En 1919 vuelve a presentarse un proyecto de Ley de Manuel Burgos y Mazo muy original en sus planteamientos, pues concedía el derecho de voto a todas las mujeres y establecía que las elecciones se celebraran en dos días: un primero para los hombres y un segundo para las mujeres. Lamentablemente, el proyecto no llega a ser ni debatido. Y en 1924, en plena Dictadura de Primo de Rivera, se presenta una nueva propuesta en el Estatuto Municipal la cual ha de reconocerse, por duro que le pueda parecer a la progresía de turno, como la primera ley que otorga el voto a las mujeres españolas, bien que con dos excepciones no poco importantes que no deben dejar de mencionarse: la primera, que se limitaba a elecciones municipales, y por lo tanto, no alcanzaba a las nacionales; la segunda, la restricción no sólo a prostitutas, sino también a toda mujer casada, lo que en palabras de Miguel Primo de Rivera tenía el objeto de evitar discusiones en el seno familiar.
Dentro del mismo período histórico de la Dictadura, el proyecto de Constitución de 1929 que no llegó a entrar en vigor, en su artículo 61 establecía:
“Serán electores de sufragio directo todos los españoles de ambos sexos, que hayan cumplido la edad legal, con las solas excepciones que la ley taxativamente establezca.

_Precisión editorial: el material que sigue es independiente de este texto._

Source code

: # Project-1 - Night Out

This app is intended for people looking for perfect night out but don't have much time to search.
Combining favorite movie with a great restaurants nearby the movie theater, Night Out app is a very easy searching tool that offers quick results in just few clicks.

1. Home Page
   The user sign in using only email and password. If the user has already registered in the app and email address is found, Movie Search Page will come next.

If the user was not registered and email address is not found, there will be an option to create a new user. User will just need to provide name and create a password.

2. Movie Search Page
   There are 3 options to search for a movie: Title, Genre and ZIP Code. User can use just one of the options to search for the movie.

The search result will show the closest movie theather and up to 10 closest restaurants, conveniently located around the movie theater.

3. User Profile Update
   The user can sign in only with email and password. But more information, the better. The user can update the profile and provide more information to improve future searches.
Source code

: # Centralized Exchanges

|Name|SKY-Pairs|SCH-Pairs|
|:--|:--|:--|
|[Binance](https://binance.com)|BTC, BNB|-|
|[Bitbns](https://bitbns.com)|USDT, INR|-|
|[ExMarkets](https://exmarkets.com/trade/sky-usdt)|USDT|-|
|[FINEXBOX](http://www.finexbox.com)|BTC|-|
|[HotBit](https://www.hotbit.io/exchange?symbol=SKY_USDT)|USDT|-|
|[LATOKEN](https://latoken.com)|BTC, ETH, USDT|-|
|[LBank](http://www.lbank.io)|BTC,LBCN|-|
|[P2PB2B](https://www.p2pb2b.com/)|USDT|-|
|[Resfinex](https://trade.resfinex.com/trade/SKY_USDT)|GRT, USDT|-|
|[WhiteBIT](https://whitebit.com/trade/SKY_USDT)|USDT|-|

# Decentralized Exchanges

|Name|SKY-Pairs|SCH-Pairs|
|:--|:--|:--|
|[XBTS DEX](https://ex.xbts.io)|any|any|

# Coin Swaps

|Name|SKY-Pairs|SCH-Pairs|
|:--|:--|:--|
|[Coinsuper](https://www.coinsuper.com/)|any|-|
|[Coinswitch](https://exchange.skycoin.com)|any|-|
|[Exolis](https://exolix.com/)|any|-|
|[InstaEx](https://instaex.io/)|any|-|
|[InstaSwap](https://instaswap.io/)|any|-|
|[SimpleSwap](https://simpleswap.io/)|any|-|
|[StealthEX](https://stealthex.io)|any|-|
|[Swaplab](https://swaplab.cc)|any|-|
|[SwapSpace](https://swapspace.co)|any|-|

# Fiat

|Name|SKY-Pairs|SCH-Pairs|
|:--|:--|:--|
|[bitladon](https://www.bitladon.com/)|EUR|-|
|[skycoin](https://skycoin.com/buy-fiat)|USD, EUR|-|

Serán electores en los Colegios especiales los españoles de ambos sexos, que se hallen inscritos en el respectivo censo profesional o de clase, por reunir las condiciones que para cada caso fijará la ley”.
El art. 55 por su parte, ya había señalado:
“Para ser elegido Diputado a Cortes se requerirá, sin distinción de sexos, ser español, haber cumplido la edad legal y gozar de la plenitud de los derechos civiles correspondientes al estado de cada cual”.
Las elecciones a Cortes constituyentes del año 1931, las primeras convocadas durante la República, se van a hacer con la Ley Electoral de 1907, es decir, aquélla que se planteó otorgar el voto a las mujeres pero al final no lo hizo, con pequeños retoques realizados por un decreto de 8 de mayo de 1931 consistentes en la sustitución de distritos electorales por circunscripciones provinciales, y la reducción de la edad para votar de 25 a 23 años, sin mayor consecuencia, como se ve, por lo que al tema que aquí nos ocupa se refiere. Se pregunta uno si no se pudieron hacer, por lo menos, con la algo más progresista de la Dictadura, que por lo menos, habría permitido votar a algunas mujeres.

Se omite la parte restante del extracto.